Task statement |
Repeat the entries that follow verbatim, without any of their pictures.

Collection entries
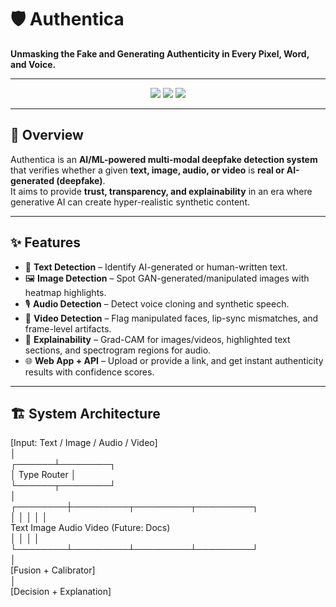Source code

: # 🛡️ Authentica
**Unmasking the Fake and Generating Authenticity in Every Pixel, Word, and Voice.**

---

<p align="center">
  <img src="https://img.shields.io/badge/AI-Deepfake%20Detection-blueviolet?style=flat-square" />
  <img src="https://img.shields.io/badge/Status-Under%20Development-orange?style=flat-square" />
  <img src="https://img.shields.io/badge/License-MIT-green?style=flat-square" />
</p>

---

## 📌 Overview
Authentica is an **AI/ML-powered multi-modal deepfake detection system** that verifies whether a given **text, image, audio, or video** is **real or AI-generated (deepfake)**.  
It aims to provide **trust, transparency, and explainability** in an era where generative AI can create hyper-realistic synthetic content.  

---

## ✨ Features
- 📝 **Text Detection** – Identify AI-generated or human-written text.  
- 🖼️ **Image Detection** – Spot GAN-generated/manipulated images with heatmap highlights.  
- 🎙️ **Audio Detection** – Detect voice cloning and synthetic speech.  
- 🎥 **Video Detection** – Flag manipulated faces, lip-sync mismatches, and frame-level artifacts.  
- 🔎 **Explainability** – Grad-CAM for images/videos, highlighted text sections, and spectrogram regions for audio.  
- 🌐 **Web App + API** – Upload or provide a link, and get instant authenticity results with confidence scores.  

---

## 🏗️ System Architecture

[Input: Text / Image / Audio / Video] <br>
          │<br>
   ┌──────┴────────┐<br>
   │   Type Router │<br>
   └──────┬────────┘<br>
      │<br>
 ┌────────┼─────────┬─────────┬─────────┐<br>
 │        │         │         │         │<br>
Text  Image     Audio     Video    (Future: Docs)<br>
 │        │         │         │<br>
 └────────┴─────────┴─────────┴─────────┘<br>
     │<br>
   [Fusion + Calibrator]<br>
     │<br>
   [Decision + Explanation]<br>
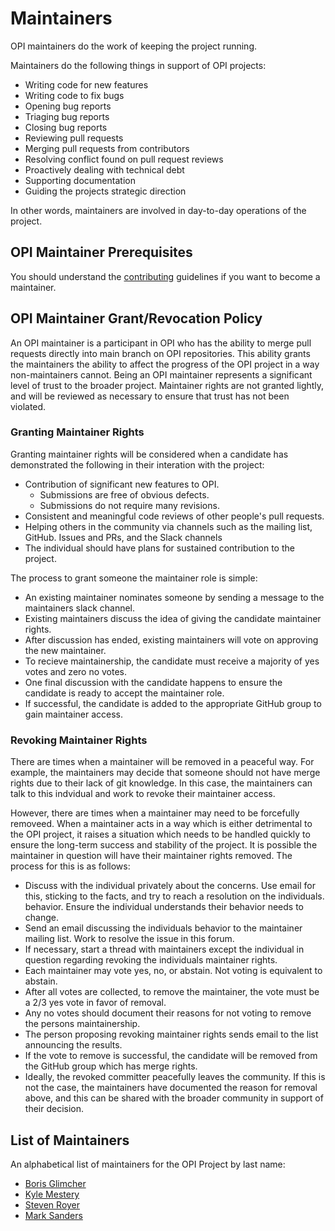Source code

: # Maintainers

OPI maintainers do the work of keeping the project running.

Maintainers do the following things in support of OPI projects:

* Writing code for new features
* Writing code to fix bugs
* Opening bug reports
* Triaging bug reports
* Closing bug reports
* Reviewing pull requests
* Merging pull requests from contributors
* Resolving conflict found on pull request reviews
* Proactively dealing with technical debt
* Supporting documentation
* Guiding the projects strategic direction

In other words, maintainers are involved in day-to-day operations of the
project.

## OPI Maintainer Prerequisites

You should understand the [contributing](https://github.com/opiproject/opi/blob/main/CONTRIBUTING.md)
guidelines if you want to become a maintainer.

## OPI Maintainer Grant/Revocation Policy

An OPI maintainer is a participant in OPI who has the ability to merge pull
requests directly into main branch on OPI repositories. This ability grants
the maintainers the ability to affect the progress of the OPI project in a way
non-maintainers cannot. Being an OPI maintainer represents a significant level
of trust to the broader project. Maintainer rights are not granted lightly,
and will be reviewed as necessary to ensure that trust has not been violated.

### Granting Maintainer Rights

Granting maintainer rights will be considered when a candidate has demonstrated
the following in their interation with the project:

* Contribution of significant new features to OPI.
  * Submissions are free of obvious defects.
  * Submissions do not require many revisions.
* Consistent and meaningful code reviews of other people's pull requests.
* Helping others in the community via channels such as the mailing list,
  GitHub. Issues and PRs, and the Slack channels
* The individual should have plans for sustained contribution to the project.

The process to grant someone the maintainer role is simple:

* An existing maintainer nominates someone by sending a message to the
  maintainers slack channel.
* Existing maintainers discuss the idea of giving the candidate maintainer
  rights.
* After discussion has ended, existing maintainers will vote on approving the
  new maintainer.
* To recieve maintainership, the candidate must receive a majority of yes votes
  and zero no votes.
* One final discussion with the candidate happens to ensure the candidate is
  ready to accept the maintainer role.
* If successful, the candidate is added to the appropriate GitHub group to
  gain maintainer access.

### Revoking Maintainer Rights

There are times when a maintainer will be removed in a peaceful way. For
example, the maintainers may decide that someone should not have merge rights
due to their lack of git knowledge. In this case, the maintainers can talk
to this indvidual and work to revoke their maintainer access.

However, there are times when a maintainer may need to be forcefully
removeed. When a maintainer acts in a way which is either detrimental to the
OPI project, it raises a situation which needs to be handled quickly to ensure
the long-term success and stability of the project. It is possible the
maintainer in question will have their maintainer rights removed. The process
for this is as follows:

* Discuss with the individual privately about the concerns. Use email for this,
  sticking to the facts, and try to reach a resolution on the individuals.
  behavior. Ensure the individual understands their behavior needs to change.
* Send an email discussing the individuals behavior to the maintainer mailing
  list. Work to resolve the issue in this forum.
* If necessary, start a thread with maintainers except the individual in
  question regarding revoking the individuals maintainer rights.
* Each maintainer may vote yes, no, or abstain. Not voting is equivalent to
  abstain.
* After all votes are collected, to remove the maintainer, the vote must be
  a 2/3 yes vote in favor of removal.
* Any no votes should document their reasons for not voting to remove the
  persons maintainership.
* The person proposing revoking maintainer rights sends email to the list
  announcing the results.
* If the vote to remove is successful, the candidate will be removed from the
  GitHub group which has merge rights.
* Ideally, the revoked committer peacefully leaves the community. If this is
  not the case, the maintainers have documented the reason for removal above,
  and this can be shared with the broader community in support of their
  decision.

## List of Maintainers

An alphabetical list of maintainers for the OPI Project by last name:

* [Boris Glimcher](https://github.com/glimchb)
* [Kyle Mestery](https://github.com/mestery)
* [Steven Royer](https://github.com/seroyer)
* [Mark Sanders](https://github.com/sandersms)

Output below |
Source code

: # 🛡️ Authentica
**Unmasking the Fake and Generating Authenticity in Every Pixel, Word, and Voice.**

---

<p align="center">
  <img src="https://img.shields.io/badge/AI-Deepfake%20Detection-blueviolet?style=flat-square" />
  <img src="https://img.shields.io/badge/Status-Under%20Development-orange?style=flat-square" />
  <img src="https://img.shields.io/badge/License-MIT-green?style=flat-square" />
</p>

---

## 📌 Overview
Authentica is an **AI/ML-powered multi-modal deepfake detection system** that verifies whether a given **text, image, audio, or video** is **real or AI-generated (deepfake)**.  
It aims to provide **trust, transparency, and explainability** in an era where generative AI can create hyper-realistic synthetic content.  

---

## ✨ Features
- 📝 **Text Detection** – Identify AI-generated or human-written text.  
- 🖼️ **Image Detection** – Spot GAN-generated/manipulated images with heatmap highlights.  
- 🎙️ **Audio Detection** – Detect voice cloning and synthetic speech.  
- 🎥 **Video Detection** – Flag manipulated faces, lip-sync mismatches, and frame-level artifacts.  
- 🔎 **Explainability** – Grad-CAM for images/videos, highlighted text sections, and spectrogram regions for audio.  
- 🌐 **Web App + API** – Upload or provide a link, and get instant authenticity results with confidence scores.  

---

## 🏗️ System Architecture

[Input: Text / Image / Audio / Video] <br>
          │<br>
   ┌──────┴────────┐<br>
   │   Type Router │<br>
   └──────┬────────┘<br>
      │<br>
 ┌────────┼─────────┬─────────┬─────────┐<br>
 │        │         │         │         │<br>
Text  Image     Audio     Video    (Future: Docs)<br>
 │        │         │         │<br>
 └────────┴─────────┴─────────┴─────────┘<br>
     │<br>
   [Fusion + Calibrator]<br>
     │<br>
   [Decision + Explanation]<br>
Source code

: # Maintainers

OPI maintainers do the work of keeping the project running.

Maintainers do the following things in support of OPI projects:

* Writing code for new features
* Writing code to fix bugs
* Opening bug reports
* Triaging bug reports
* Closing bug reports
* Reviewing pull requests
* Merging pull requests from contributors
* Resolving conflict found on pull request reviews
* Proactively dealing with technical debt
* Supporting documentation
* Guiding the projects strategic direction

In other words, maintainers are involved in day-to-day operations of the
project.

## OPI Maintainer Prerequisites

You should understand the [contributing](https://github.com/opiproject/opi/blob/main/CONTRIBUTING.md)
guidelines if you want to become a maintainer.

## OPI Maintainer Grant/Revocation Policy

An OPI maintainer is a participant in OPI who has the ability to merge pull
requests directly into main branch on OPI repositories. This ability grants
the maintainers the ability to affect the progress of the OPI project in a way
non-maintainers cannot. Being an OPI maintainer represents a significant level
of trust to the broader project. Maintainer rights are not granted lightly,
and will be reviewed as necessary to ensure that trust has not been violated.

### Granting Maintainer Rights

Granting maintainer rights will be considered when a candidate has demonstrated
the following in their interation with the project:

* Contribution of significant new features to OPI.
  * Submissions are free of obvious defects.
  * Submissions do not require many revisions.
* Consistent and meaningful code reviews of other people's pull requests.
* Helping others in the community via channels such as the mailing list,
  GitHub. Issues and PRs, and the Slack channels
* The individual should have plans for sustained contribution to the project.

The process to grant someone the maintainer role is simple:

* An existing maintainer nominates someone by sending a message to the
  maintainers slack channel.
* Existing maintainers discuss the idea of giving the candidate maintainer
  rights.
* After discussion has ended, existing maintainers will vote on approving the
  new maintainer.
* To recieve maintainership, the candidate must receive a majority of yes votes
  and zero no votes.
* One final discussion with the candidate happens to ensure the candidate is
  ready to accept the maintainer role.
* If successful, the candidate is added to the appropriate GitHub group to
  gain maintainer access.

### Revoking Maintainer Rights

There are times when a maintainer will be removed in a peaceful way. For
example, the maintainers may decide that someone should not have merge rights
due to their lack of git knowledge. In this case, the maintainers can talk
to this indvidual and work to revoke their maintainer access.

However, there are times when a maintainer may need to be forcefully
removeed. When a maintainer acts in a way which is either detrimental to the
OPI project, it raises a situation which needs to be handled quickly to ensure
the long-term success and stability of the project. It is possible the
maintainer in question will have their maintainer rights removed. The process
for this is as follows:

* Discuss with the individual privately about the concerns. Use email for this,
  sticking to the facts, and try to reach a resolution on the individuals.
  behavior. Ensure the individual understands their behavior needs to change.
* Send an email discussing the individuals behavior to the maintainer mailing
  list. Work to resolve the issue in this forum.
* If necessary, start a thread with maintainers except the individual in
  question regarding revoking the individuals maintainer rights.
* Each maintainer may vote yes, no, or abstain. Not voting is equivalent to
  abstain.
* After all votes are collected, to remove the maintainer, the vote must be
  a 2/3 yes vote in favor of removal.
* Any no votes should document their reasons for not voting to remove the
  persons maintainership.
* The person proposing revoking maintainer rights sends email to the list
  announcing the results.
* If the vote to remove is successful, the candidate will be removed from the
  GitHub group which has merge rights.
* Ideally, the revoked committer peacefully leaves the community. If this is
  not the case, the maintainers have documented the reason for removal above,
  and this can be shared with the broader community in support of their
  decision.

## List of Maintainers

An alphabetical list of maintainers for the OPI Project by last name:

* [Boris Glimcher](https://github.com/glimchb)
* [Kyle Mestery](https://github.com/mestery)
* [Steven Royer](https://github.com/seroyer)
* [Mark Sanders](https://github.com/sandersms)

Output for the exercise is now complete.